> EXERCISE PROMPT: Could you find every line in the records below that contains the word "making" and copy it?

Excerpts from a dataset:
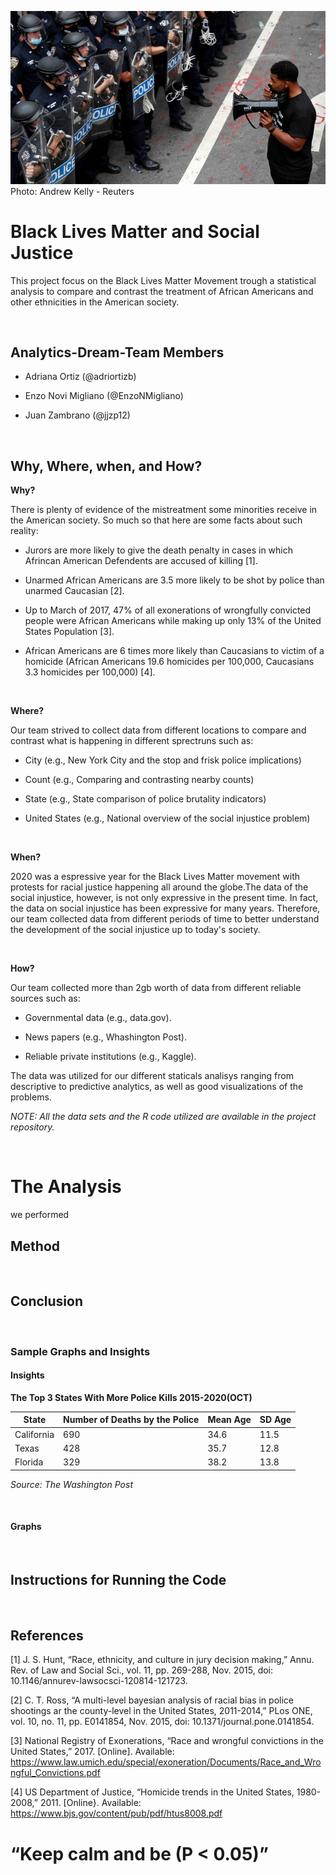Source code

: ![BLM PHOTO](https://raw.githubusercontent.com/EnzoNMigliano/Analytics-Dream-Team/main/Images/Black%20Lives%20Matter.jpg) <br />
Photo: Andrew Kelly - Reuters


# Black Lives Matter and Social Justice
This project focus on the Black Lives Matter Movement trough a statistical analysis to compare and contrast the treatment of African Americans and other ethnicities in the American society.

<br />

## Analytics-Dream-Team Members

 - Adriana Ortiz (@adriortizb)
 
 - Enzo Novi Migliano (@EnzoNMigliano)
 
 - Juan Zambrano (@jjzp12)

<br />

## Why, Where, when, and How?
**Why?**

There is plenty of evidence of the mistreatment some minorities receive in the American society. So much so that here are some facts about such reality:

 - Jurors are more likely to give the death penalty in cases in which Afrincan American Defendents are accused of killing [1].
 
 - Unarmed African Americans are 3.5 more likely to be shot by police than unarmed Caucasian [2].
 
 - Up to March of 2017, 47% of all exonerations of wrongfully convicted people were African Americans while making up only 13% of the United States Population [3].
 
 - African Americans are 6 times more likely than Caucasians to victim of a homicide (African Americans 19.6 homicides per 100,000, Caucasians 3.3 homicides per 100,000) [4].
 <br />
 
**Where?**

Our team strived to collect data from different locations to compare and contrast what is happening in different sprectruns such as: 

 - City (e.g., New York City and the stop and frisk police implications)
 
 - Count (e.g., Comparing and contrasting nearby counts)  
 
 - State (e.g., State comparison of police brutality indicators)
 
 - United States (e.g., National overview of the social injustice problem)
 <br />
 
**When?**

2020 was a espressive year for the Black Lives Matter movement with protests for racial justice happening all around the globe.The data of the social injustice, however, is not only expressive in the present time. In fact, the data on social injustice has been expressive for many years. Therefore, our team collected data from different periods of time to better understand the development of the social injustice up to today's society.

<br />

**How?**

Our team collected more than 2gb worth of data from different reliable sources such as:
 
 - Governmental data (e.g., data.gov).
 
 - News papers (e.g., Whashington Post).
 
 - Reliable private institutions (e.g., Kaggle).
 
 The data was utilized for our different staticals analisys ranging from descriptive to predictive analytics, as well as good visualizations of the problems.  


  *NOTE: All the data sets and the R code utilized are available in the project repository.*
  
  <br />

# The Analysis

we performed 
<br />


## Method

<br />


## Conclusion


<br />


### Sample Graphs and Insights <br />

#### Insights

**The Top 3 States With More Police Kills 2015-2020(OCT)**

State | Number of Deaths by the Police | Mean Age | SD Age
----- | -------------------------------|----------|-------
California | 690 | 34.6 | 11.5
Texas | 428 | 35.7 | 12.8
Florida | 329 | 38.2 | 13.8

*Source: The Washington Post*

<br />


#### Graphs


<br />

## Instructions for Running the Code

<br />

## References

[1]	J. S. Hunt,  “Race, ethnicity, and culture in jury decision making,” Annu. Rev. of Law and Social Sci., vol. 11, pp. 269-288, Nov. 2015, doi: 10.1146/annurev-lawsocsci-120814-121723.

[2]	C. T. Ross, “A multi-level bayesian analysis of racial bias in police shootings ar the county-level in the United States, 2011-2014,” PLos ONE, vol. 10,  no. 11, pp. E0141854, Nov. 2015, doi: 10.1371/journal.pone.0141854.

[3]	National Registry of Exonerations, “Race and wrongful convictions in the United States,” 2017.  [Online]. Available: https://www.law.umich.edu/special/exoneration/Documents/Race_and_Wrongful_Convictions.pdf

[4]	US Department of Justice, “Homicide trends in the United States, 1980-2008,” 2011. [Online}. Available: https://www.bjs.gov/content/pub/pdf/htus8008.pdf



# “Keep calm and be (P < 0.05)”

> RESULT BELOW:
 - Up to March of 2017, 47% of all exonerations of wrongfully convicted people were African Americans while making up only 13% of the United States Population [3].
[1]	J. S. Hunt,  “Race, ethnicity, and culture in jury decision making,” Annu. Rev. of Law and Social Sci., vol. 11, pp. 269-288, Nov. 2015, doi: 10.1146/annurev-lawsocsci-120814-121723.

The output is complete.